Rationale#

Data packs and resource packs were introduced by Mojang to make hard-coded logic data-driven. This turned Minecraft into an incredible parametric sandbox, where most aspects of the vanilla experience can be overridden at will by players. As a result, data packs and resource packs naturally became the primary entry point for customizing Minecraft and over time, they gained an impressive number of features that now make it possible to implement almost any game mechanic imaginable using a resource pack and a data pack.

However, by design, Minecraft packs are not meant to be ergonomic for developers in the technical community. The format is constrained by the following requirements:

  • Data packs and resource packs should be simple and easily loadable by Minecraft. Mojang could introduce features targeted to developers to make their lives easier but it would affect loading times for all players. This means that there's an upper bound when it comes to complexity.

  • Data packs and resource packs should be interoperable. Minecraft needs to be able to combine and merge resources from multiple packs, and the "simplicity constraint" limits the affordable strategies for doing that.

This results in a simple and straightforward distribution format that happens to be pretty easily approachable despite not being optimized for developer experience.

Data pack tooling#

As creators become more and more ambitious, data packs become harder and harder to reason about due to the very limited abstractions available. The community is tackling the problem with tooling that alleviates some of the common use-cases. The ecosystem flourished with tons of generators, and a wide variety of projects from command pre-processors to frameworks of all kinds and full-blown programming languages.

The problem is that these efforts are mostly disparate, and some of these tools end up having to re-implement the same things to develop their value proposition.

It's also important to understand that they all have their strength and weaknesses and that depending on your use case some tools will provide more suitable abstractions than others. However, it's usually pretty difficult to use them together because the interoperability is generally quite poor due to the different toolchains. As a result, creators often need to compromise when a combination of tools would provide the ideal workflow.

What's a development kit for data packs anyway?#

The term "development kit" is technically the most accurate way to describe beet but it sounds slightly obscure. Since you can't directly map the term "development kit" to a specific use case it can take some time to wrap your head around it. Projects with a more bounded scope like "command pre-processor" or "framework for writing commands in TypeScript" are easier to grasp because they address a specific high-level need. beet is a level below that. It's a platform on top of which you can build and integrate any of the tools or frameworks you might need to streamline pack development.
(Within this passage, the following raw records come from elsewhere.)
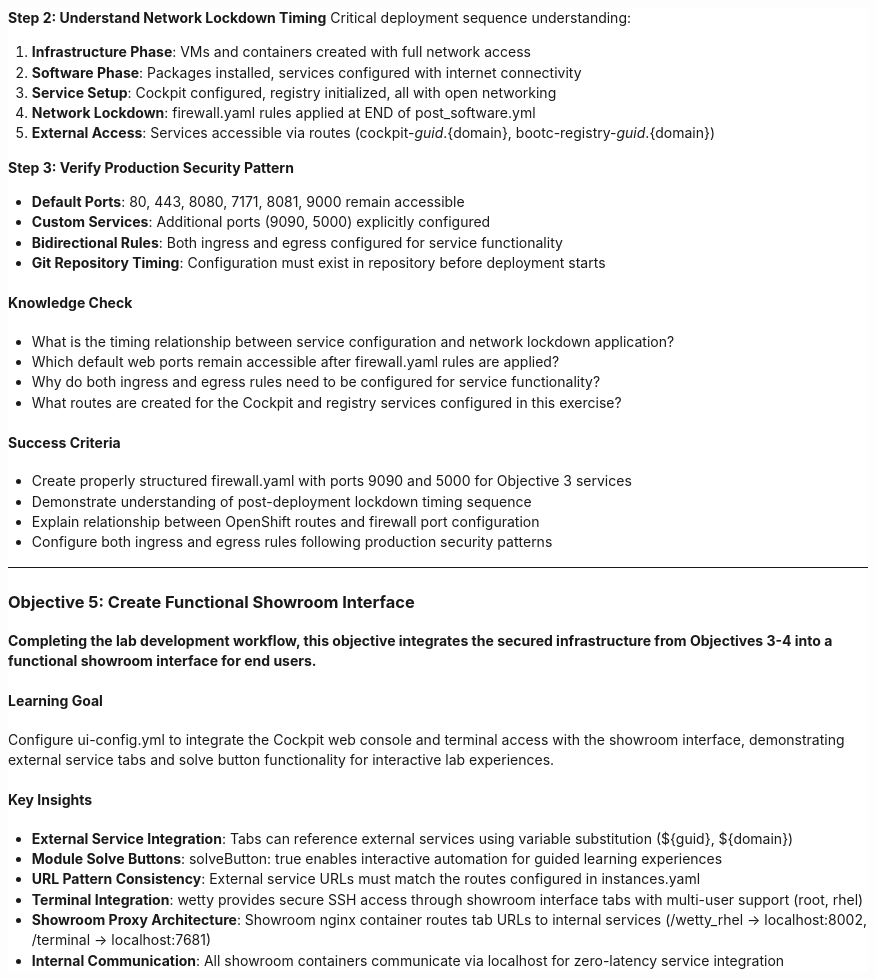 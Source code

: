 **Step 2: Understand Network Lockdown Timing**
Critical deployment sequence understanding:

1. **Infrastructure Phase**: VMs and containers created with full network access
2. **Software Phase**: Packages installed, services configured with internet connectivity
3. **Service Setup**: Cockpit configured, registry initialized, all with open networking
4. **Network Lockdown**: firewall.yaml rules applied at END of post_software.yml
5. **External Access**: Services accessible via routes (cockpit-${guid}.${domain}, bootc-registry-${guid}.${domain})

**Step 3: Verify Production Security Pattern**
- **Default Ports**: 80, 443, 8080, 7171, 8081, 9000 remain accessible
- **Custom Services**: Additional ports (9090, 5000) explicitly configured
- **Bidirectional Rules**: Both ingress and egress configured for service functionality
- **Git Repository Timing**: Configuration must exist in repository before deployment starts

#### **Knowledge Check**
- What is the timing relationship between service configuration and network lockdown application?
- Which default web ports remain accessible after firewall.yaml rules are applied?
- Why do both ingress and egress rules need to be configured for service functionality?
- What routes are created for the Cockpit and registry services configured in this exercise?

#### **Success Criteria**
- Create properly structured firewall.yaml with ports 9090 and 5000 for Objective 3 services
- Demonstrate understanding of post-deployment lockdown timing sequence
- Explain relationship between OpenShift routes and firewall port configuration
- Configure both ingress and egress rules following production security patterns

---

### **Objective 5: Create Functional Showroom Interface**
**Completing the lab development workflow, this objective integrates the secured infrastructure from Objectives 3-4 into a functional showroom interface for end users.**

#### **Learning Goal**
Configure ui-config.yml to integrate the Cockpit web console and terminal access with the showroom interface, demonstrating external service tabs and solve button functionality for interactive lab experiences.

#### **Key Insights**
- **External Service Integration**: Tabs can reference external services using variable substitution (${guid}, ${domain})
- **Module Solve Buttons**: solveButton: true enables interactive automation for guided learning experiences
- **URL Pattern Consistency**: External service URLs must match the routes configured in instances.yaml
- **Terminal Integration**: wetty provides secure SSH access through showroom interface tabs with multi-user support (root, rhel)
- **Showroom Proxy Architecture**: Showroom nginx container routes tab URLs to internal services (/wetty_rhel → localhost:8002, /terminal → localhost:7681)
- **Internal Communication**: All showroom containers communicate via localhost for zero-latency service integration
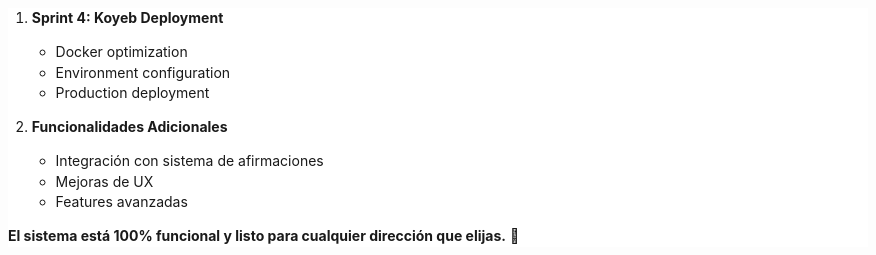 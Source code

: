 1. **Sprint 4: Koyeb Deployment** 
   - Docker optimization
   - Environment configuration
   - Production deployment

2. **Funcionalidades Adicionales**
   - Integración con sistema de afirmaciones
   - Mejoras de UX
   - Features avanzadas

**El sistema está 100% funcional y listo para cualquier dirección que elijas.** 🎉
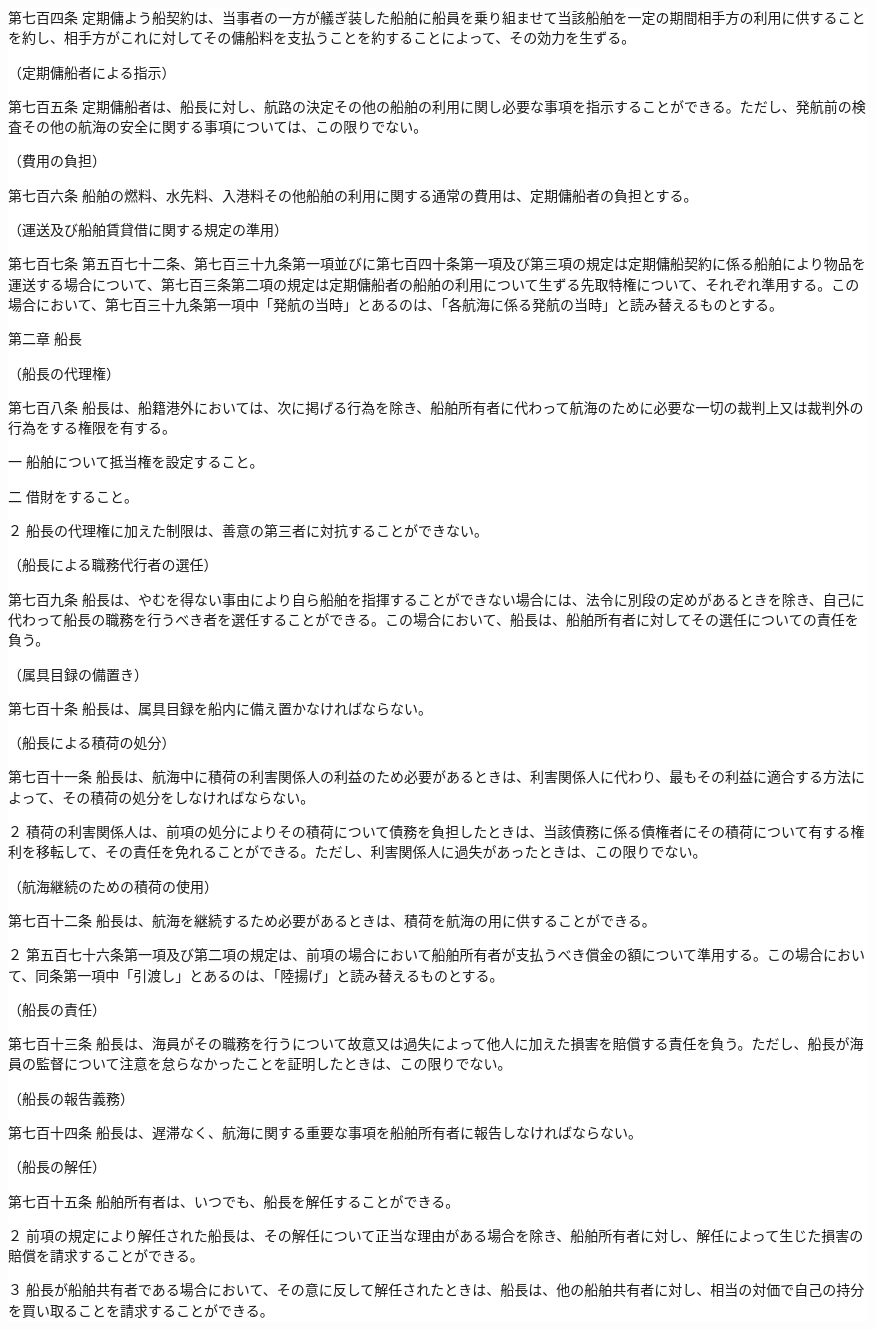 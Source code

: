 第七百四条 定期傭よう船契約は、当事者の一方が艤ぎ装した船舶に船員を乗り組ませて当該船舶を一定の期間相手方の利用に供することを約し、相手方がこれに対してその傭船料を支払うことを約することによって、その効力を生ずる。

（定期傭船者による指示）

第七百五条 定期傭船者は、船長に対し、航路の決定その他の船舶の利用に関し必要な事項を指示することができる。ただし、発航前の検査その他の航海の安全に関する事項については、この限りでない。

（費用の負担）

第七百六条 船舶の燃料、水先料、入港料その他船舶の利用に関する通常の費用は、定期傭船者の負担とする。

（運送及び船舶賃貸借に関する規定の準用）

第七百七条 第五百七十二条、第七百三十九条第一項並びに第七百四十条第一項及び第三項の規定は定期傭船契約に係る船舶により物品を運送する場合について、第七百三条第二項の規定は定期傭船者の船舶の利用について生ずる先取特権について、それぞれ準用する。この場合において、第七百三十九条第一項中「発航の当時」とあるのは、「各航海に係る発航の当時」と読み替えるものとする。

第二章 船長

（船長の代理権）

第七百八条 船長は、船籍港外においては、次に掲げる行為を除き、船舶所有者に代わって航海のために必要な一切の裁判上又は裁判外の行為をする権限を有する。

一 船舶について抵当権を設定すること。

二 借財をすること。

２ 船長の代理権に加えた制限は、善意の第三者に対抗することができない。

（船長による職務代行者の選任）

第七百九条 船長は、やむを得ない事由により自ら船舶を指揮することができない場合には、法令に別段の定めがあるときを除き、自己に代わって船長の職務を行うべき者を選任することができる。この場合において、船長は、船舶所有者に対してその選任についての責任を負う。

（属具目録の備置き）

第七百十条 船長は、属具目録を船内に備え置かなければならない。

（船長による積荷の処分）

第七百十一条 船長は、航海中に積荷の利害関係人の利益のため必要があるときは、利害関係人に代わり、最もその利益に適合する方法によって、その積荷の処分をしなければならない。

２ 積荷の利害関係人は、前項の処分によりその積荷について債務を負担したときは、当該債務に係る債権者にその積荷について有する権利を移転して、その責任を免れることができる。ただし、利害関係人に過失があったときは、この限りでない。

（航海継続のための積荷の使用）

第七百十二条 船長は、航海を継続するため必要があるときは、積荷を航海の用に供することができる。

２ 第五百七十六条第一項及び第二項の規定は、前項の場合において船舶所有者が支払うべき償金の額について準用する。この場合において、同条第一項中「引渡し」とあるのは、「陸揚げ」と読み替えるものとする。

（船長の責任）

第七百十三条 船長は、海員がその職務を行うについて故意又は過失によって他人に加えた損害を賠償する責任を負う。ただし、船長が海員の監督について注意を怠らなかったことを証明したときは、この限りでない。

（船長の報告義務）

第七百十四条 船長は、遅滞なく、航海に関する重要な事項を船舶所有者に報告しなければならない。

（船長の解任）

第七百十五条 船舶所有者は、いつでも、船長を解任することができる。

２ 前項の規定により解任された船長は、その解任について正当な理由がある場合を除き、船舶所有者に対し、解任によって生じた損害の賠償を請求することができる。

３ 船長が船舶共有者である場合において、その意に反して解任されたときは、船長は、他の船舶共有者に対し、相当の対価で自己の持分を買い取ることを請求することができる。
One analogy would be with the Java SDK. When you want to make programs in Java you install the JDK (Java Development Kit) which contains your standard library as well as tools for building your projects. beet is similar. The library contains primitives for working with data packs and resource packs programmatically, and you use the beet toolchain to build your projects.

In practice, this means that beet is here to introduce a build step and rescue you from developing directly in your .minecraft folder. By default, the beet pipeline is a simple pass-through. You tell it to load your data pack and resource pack and it will output it in your development world or wherever you want. Even without introducing any new concept compared to regular data pack development, it's already much more ergonomic since you can have your data pack and resource pack side by side in the same directory under version control. It also lets you easily experiment with different worlds, and even benefit from live data pack reloading with the beet watch --reload command.

Of course, the whole point of introducing a build step is that after loading your data pack, it lets you do more stuff. For example, it can help you automate releases and versioning now that there's a clear separation between your project sources and what you're going to publish.

A unified build process#

Data packs aren't optimized for developer experience so you often end up having to write a lot of repetitive code or use external generators. Depending on your use case, you may already have custom scripts that let you automate things. This quickly becomes a nightmare to maintain, and it clutters your workspace by making you navigate through lots of files that you wouldn't even edit manually anyway. beet makes it easy to make your project data-driven by letting you write plugins that operate on the output data pack and resource pack. You can think of the beet pipeline as a little conveyor belt that transports your data pack through a factory. Along the way, plugins can analyze, apply transformations, and generate anything that you wouldn't want to write manually.

The plugin system is also what makes it possible to write higher-level tools and integrate external utilities into your build process. The beet ecosystem has been growing steadily and there are now really useful projects like mecha and lectern that leverage beet to extend the command syntax and provide a document-based authoring format for data packs and resource packs.

The core idea behind the beet pipeline is that since different projects can have widely different requirements, it should be able to act as an interoperability layer between existing tools to let you set up a cohesive build system without compromising. This is implemented through merging by using data packs as a sort of "lingua franca" emitted and understood by pretty much everything built by the community.

If you're familiar with web development, you could compare beet to webpack in the sense that it lets you process and bundle separate sources into a production package. For example, beet integrates with sandstone, which is a Node.js/TypeScript framework for writing commands. beet can run sandstone as part of your build and merge the generated data pack with anything else you might need.

Another implication of the unified pipeline is that new utilities don't need to reinvent the wheel. They can leverage the toolchain and beet primitives to simplify their implementation. It also makes it easier for the end-user thanks to the seamless interoperability and the friendly development workflow.